To keep intermediate states representable, UnifiedSparseGrids provides the up/down splitting mechanism:

updown(op) -> (down, up) returns additive pieces of a 1D operator,
UpDownTensorOp expands the tensor operator into a sum of terms and evaluates each term by applying all "down" parts before all "up" parts.

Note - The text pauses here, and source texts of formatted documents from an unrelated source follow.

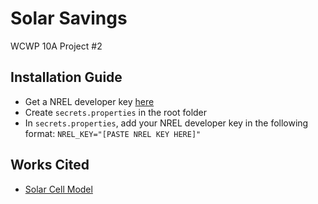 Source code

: # Solar Savings
WCWP 10A Project #2

## Installation Guide
- Get a NREL developer key [here](https://developer.nrel.gov/signup/)
- Create `secrets.properties` in the root folder
- In `secrets.properties`, add your NREL developer key in the following format: `NREL_KEY="[PASTE NREL KEY HERE]"`

## Works Cited
- [Solar Cell Model](https://poly.google.com/view/6H0Jwpn96xr)
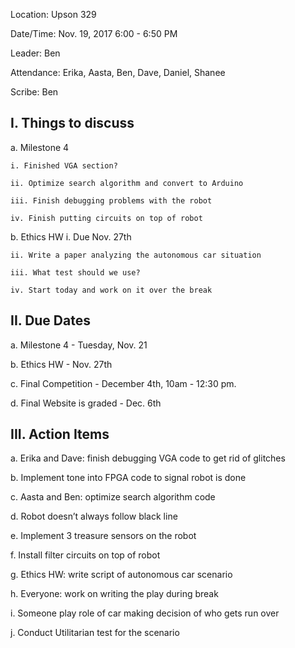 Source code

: Location: Upson 329 

Date/Time: Nov. 19, 2017 6:00 - 6:50 PM

Leader: Ben

Attendance: Erika, Aasta, Ben, Dave, Daniel, Shanee

Scribe: Ben

## I. Things to discuss

  a. Milestone 4
    
    i. Finished VGA section?

    ii. Optimize search algorithm and convert to Arduino
    
    iii. Finish debugging problems with the robot

    iv. Finish putting circuits on top of robot
  
  b. Ethics HW
    i. Due Nov. 27th

    ii. Write a paper analyzing the autonomous car situation

    iii. What test should we use?

    iv. Start today and work on it over the break

## II. Due Dates

  a. Milestone 4  - Tuesday, Nov. 21
  
  b. Ethics HW - Nov. 27th

  c. Final Competition - December 4th, 10am - 12:30 pm.

  d. Final Website is graded - Dec. 6th


## III. Action Items 

  a. Erika and Dave: finish debugging VGA code to get rid of glitches

  b. Implement tone into FPGA code to signal robot is done

  c. Aasta and Ben: optimize search algorithm code

  d. Robot doesn’t  always follow black line

  e. Implement 3 treasure sensors on the robot

  f. Install filter circuits on top of robot

  g. Ethics HW: write script of autonomous car scenario

  h. Everyone: work on writing the play during break

  i. Someone play role of car making decision of who gets run over

  j. Conduct Utilitarian test for the scenario 

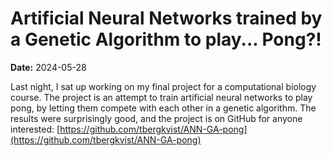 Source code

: # Artificial Neural Networks trained by a Genetic Algorithm to play... Pong?!
**Date:** 2024-05-28

Last night, I sat up working on my final project for a computational biology course. The project is an attempt to train artificial neural networks to play pong, by letting them compete with each other in a genetic algorithm. The results were surprisingly good, and the project is on GitHub for anyone interested: [https://github.com/tbergkvist/ANN-GA-pong](https://github.com/tbergkvist/ANN-GA-pong)
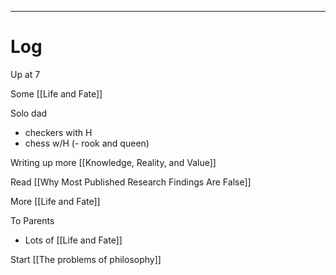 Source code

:
---

# Log

Up at 7

Some [[Life and Fate]]

Solo dad
- checkers with H
- chess w/H (- rook and queen)

Writing up more [[Knowledge, Reality, and Value]]

Read [[Why Most Published Research Findings Are False]]

More [[Life and Fate]]

To Parents 
- Lots of [[Life and Fate]]


Start [[The problems of philosophy]]
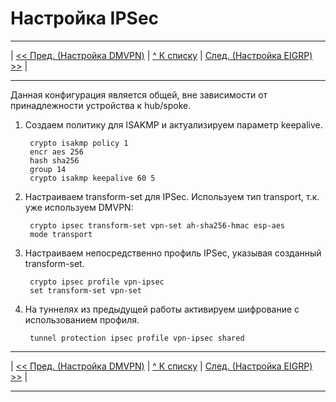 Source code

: # Настройка IPSec

---

| [ << Пред. (Настройка DMVPN)](./7_dmvpn.md) | [\^ К списку](../) | [След. (Настройка EIGRP) >>](./9_eigrp.md) |

---

Данная конфигурация является общей, вне зависимости от принадлежности устройства к hub/spoke.

1. Создаем политику для ISAKMP и актуализируем параметр keepalive.

        crypto isakmp policy 1
        encr aes 256
        hash sha256
        group 14
        crypto isakmp keepalive 60 5
        
2. Настраиваем transform-set для IPSec. Используем тип transport, т.к. уже используем DMVPN:

        crypto ipsec transform-set vpn-set ah-sha256-hmac esp-aes 
        mode transport
        
3. Настраиваем непосредственно профиль IPSec, указывая созданный transform-set.

        crypto ipsec profile vpn-ipsec
        set transform-set vpn-set 
        
4. На туннелях из предыдущей работы активируем шифрование с использованием профиля.

        tunnel protection ipsec profile vpn-ipsec shared

---

| [ << Пред. (Настройка DMVPN)](./7_dmvpn.md) | [\^ К списку](../) | [След. (Настройка EIGRP) >>](./9_eigrp.md) |

---
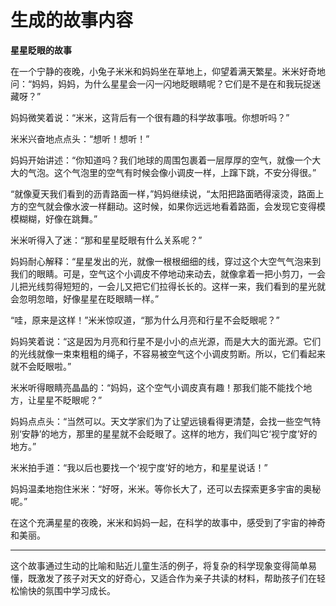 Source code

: # 生成的故事内容

**星星眨眼的故事**

在一个宁静的夜晚，小兔子米米和妈妈坐在草地上，仰望着满天繁星。米米好奇地问：“妈妈，妈妈，为什么星星会一闪一闪地眨眼睛呢？它们是不是在和我玩捉迷藏呀？”

妈妈微笑着说：“米米，这背后有一个很有趣的科学故事哦。你想听吗？”

米米兴奋地点点头：“想听！想听！”

妈妈开始讲述：“你知道吗？我们地球的周围包裹着一层厚厚的空气，就像一个大大的气泡。这个气泡里的空气有时候会像小调皮一样，上蹿下跳，不安分得很。”

“就像夏天我们看到的沥青路面一样，”妈妈继续说，“太阳把路面晒得滚烫，路面上方的空气就会像水波一样翻动。这时候，如果你远远地看着路面，会发现它变得模模糊糊，好像在跳舞。”

米米听得入了迷：“那和星星眨眼有什么关系呢？”

妈妈耐心解释：“星星发出的光，就像一根根细细的线，穿过这个大空气气泡来到我们的眼睛。可是，空气这个小调皮不停地动来动去，就像拿着一把小剪刀，一会儿把光线剪得短短的，一会儿又把它们拉得长长的。这样一来，我们看到的星光就会忽明忽暗，好像星星在眨眼睛一样。”

“哇，原来是这样！”米米惊叹道，“那为什么月亮和行星不会眨眼呢？”

妈妈笑着说：“这是因为月亮和行星不是小小的点光源，而是大大的面光源。它们的光线就像一束束粗粗的绳子，不容易被空气这个小调皮剪断。所以，它们看起来就不会眨眼啦。”

米米听得眼睛亮晶晶的：“妈妈，这个空气小调皮真有趣！那我们能不能找个地方，让星星不眨眼呢？”

妈妈点点头：“当然可以。天文学家们为了让望远镜看得更清楚，会找一些空气特别‘安静’的地方，那里的星星就不会眨眼了。这样的地方，我们叫它‘视宁度’好的地方。”

米米拍手道：“我以后也要找一个‘视宁度’好的地方，和星星说话！”

妈妈温柔地抱住米米：“好呀，米米。等你长大了，还可以去探索更多宇宙的奥秘呢。”

在这个充满星星的夜晚，米米和妈妈一起，在科学的故事中，感受到了宇宙的神奇和美丽。

---

这个故事通过生动的比喻和贴近儿童生活的例子，将复杂的科学现象变得简单易懂，既激发了孩子对天文的好奇心，又适合作为亲子共读的材料，帮助孩子们在轻松愉快的氛围中学习成长。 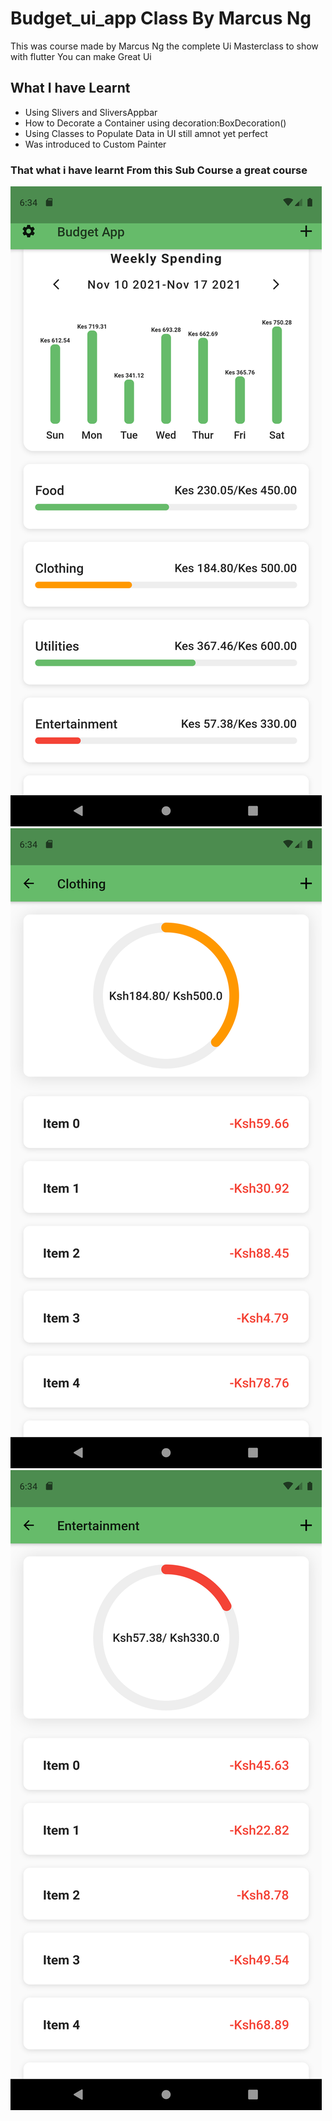 <h1>Budget_ui_app Class By Marcus Ng</h1>
<p>This was course made by Marcus Ng the complete 
    Ui Masterclass  to show with flutter You can make Great Ui </p>
    <h2>What I have Learnt </h2>
    <ul>
        <li>Using Slivers and SliversAppbar</li>
        <li>How to Decorate a Container using decoration:BoxDecoration()</li>
        <li>Using Classes to Populate Data in UI still amnot yet perfect</li>
        <li>Was introduced to Custom Painter </li>
    </ul>
    <h3>That what i have learnt From this Sub Course a great course</h3>
    <img src="screenshots/Screenshot_1613489651.png" alt="Screenshot">
    <img src="screenshots/Screenshot_1613489662.png" >
    <img src="screenshots/Screenshot_1613489671.png" alt="">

This is used, for example, by HatMassLineOp (hierarchical hat mass operator) where the mass matrix is split into lower/upper contributions and applied matrix-free and in-place (also see Shen–Yu 2010 for a spectral analogue). This is why sparse grid unidirectional operators are refinement-aware and why the order of operations matters: we are not applying an invertible tensor operator on a full space, but a restricted operator on a sparse subspace.

Minimal usage pattern

A typical workflow looks like:

using UnifiedSparseGrids

D = 2
I = SmolyakIndexSet(D, 4)
axes = ntuple(_ -> ChebyshevGaussLobattoNodes(), D)

grid = SparseGrid(SparseGridSpec(axes, I))

# Coefficients in recursive layout (the unidirectional engine's native layout).
u = OrientedCoeffs{D,Float64}(randn(length(grid)))

# Reusable plan (owns scratch buffers and cached per-refinement line plans).
plan = CyclicLayoutPlan(grid, Float64)

# Example sweep: hierarchize in every dimension.
op = tensorize(LineHierarchize(), Val(D))
apply_unidirectional!(u, grid, op, plan)

If your coefficients are stored in SubspaceLayout() order, convert them first:

x_rec = subspace_to_recursive(grid, x_sub)

and convert back at the end if needed.

D. Holzmüller and D. Pflüger (2021), Fast Sparse Grid Operations Using the Unidirectional Principle: A Generalized and Unified Framework.